I write, and I read a bit about writing. Plenty of people advocate strict methods for writers: write a page a day, wake up at 5:00 to get the words down, and stick to a schedule no matter what.
On the other side, you have those who idolize the strange habits of creative geniuses — the ones who slept all morning, drank all day, and only started writing at midnight. (I recently read that Stephen King used to chase his cocaine with a case of beer — every single day. He’s since sobered up, thankfully.)
But here’s the thing: for the vast majority of people, discipline, order, and routine make them better at what they do. Creative geniuses like King are outliers. Their immense talent might allow them to thrive in chaos, but that’s not a model for the rest of us.

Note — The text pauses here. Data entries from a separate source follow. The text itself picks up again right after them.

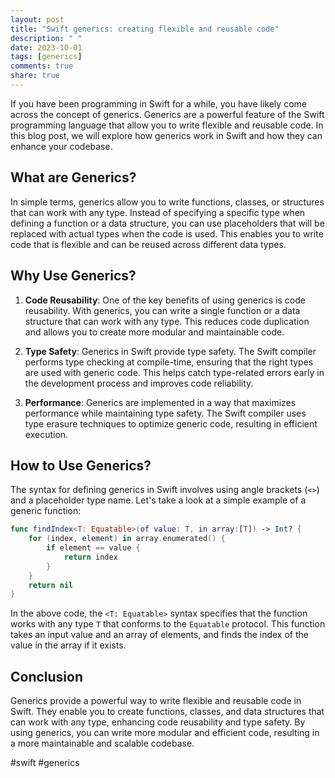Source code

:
 ```yaml
---
layout: post
title: "Swift generics: creating flexible and reusable code"
description: " "
date: 2023-10-01
tags: [generics]
comments: true
share: true
---
```


If you have been programming in Swift for a while, you have likely come across the concept of generics. Generics are a powerful feature of the Swift programming language that allow you to write flexible and reusable code. In this blog post, we will explore how generics work in Swift and how they can enhance your codebase.

## What are Generics?

In simple terms, generics allow you to write functions, classes, or structures that can work with any type. Instead of specifying a specific type when defining a function or a data structure, you can use placeholders that will be replaced with actual types when the code is used. This enables you to write code that is flexible and can be reused across different data types.

## Why Use Generics?

1. **Code Reusability**: One of the key benefits of using generics is code reusability. With generics, you can write a single function or a data structure that can work with any type. This reduces code duplication and allows you to create more modular and maintainable code.

2. **Type Safety**: Generics in Swift provide type safety. The Swift compiler performs type checking at compile-time, ensuring that the right types are used with generic code. This helps catch type-related errors early in the development process and improves code reliability.

3. **Performance**: Generics are implemented in a way that maximizes performance while maintaining type safety. The Swift compiler uses type erasure techniques to optimize generic code, resulting in efficient execution.

## How to Use Generics?

The syntax for defining generics in Swift involves using angle brackets (`<>`) and a placeholder type name. Let's take a look at a simple example of a generic function:

```swift
func findIndex<T: Equatable>(of value: T, in array:[T]) -> Int? {
    for (index, element) in array.enumerated() {
        if element == value {
            return index
        }
    }
    return nil
}
```

In the above code, the `<T: Equatable>` syntax specifies that the function works with any type `T` that conforms to the `Equatable` protocol. This function takes an input value and an array of elements, and finds the index of the value in the array if it exists.

## Conclusion

Generics provide a powerful way to write flexible and reusable code in Swift. They enable you to create functions, classes, and data structures that can work with any type, enhancing code reusability and type safety. By using generics, you can write more modular and efficient code, resulting in a more maintainable and scalable codebase.

#swift #generics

The psychologist Kay Redfield Jamison … argues for a strong connection between mental illness and literary creativity in her classic book Touched with Fire. … [F]iction writers are fully ten times more likely to be bipolar than the general population, and poets are an amazing forty times more likely to struggle with the disorder. Based on statistics like these, psychologist Daniel Nettle writes, ‘It is hard to avoid the conclusion that most of the canon of Western culture was produced by people with a touch of madness.'” (From The Storytelling Animal by Jonathan Gottschall.)
I don’t like the assumption that there’s a touch of madness in all geniuses, but I think it’s clear we shouldn’t look to them as examples.

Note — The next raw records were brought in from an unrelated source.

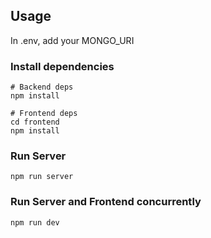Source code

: ## Usage

In .env, add your MONGO_URI

### Install dependencies

```
# Backend deps
npm install

# Frontend deps
cd frontend
npm install
```

### Run Server

```
npm run server
```

### Run Server and Frontend concurrently
```
npm run dev
```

Even among the “very good but not genius” class, you have to master the rules before you earn the right to break them.
Nobody wants to wake up at 5:00 to exercise, spend a half-hour in prayer before breakfast, or force themselves to write 300 words a day. Nobody enjoys playing scales and arpeggios, practicing brush control, or drilling their freestyle catch over and over. I’ve read of cartoonists who hate staring at that blank page that confronts them every day.
It’s precisely the things we don’t feel like doing that propel us towards our goals. Excellence requires amazing discipline and structure, and even basic competence requires some.
Genius is something you have or you don’t, but anybody can do hard work. And for most of us, it’s discipline, not inspiration, that gets us where we want to be.
I’m not saying you have to write a page a day, or follow any specific program for success. I am saying you should follow some program and be disciplined about it.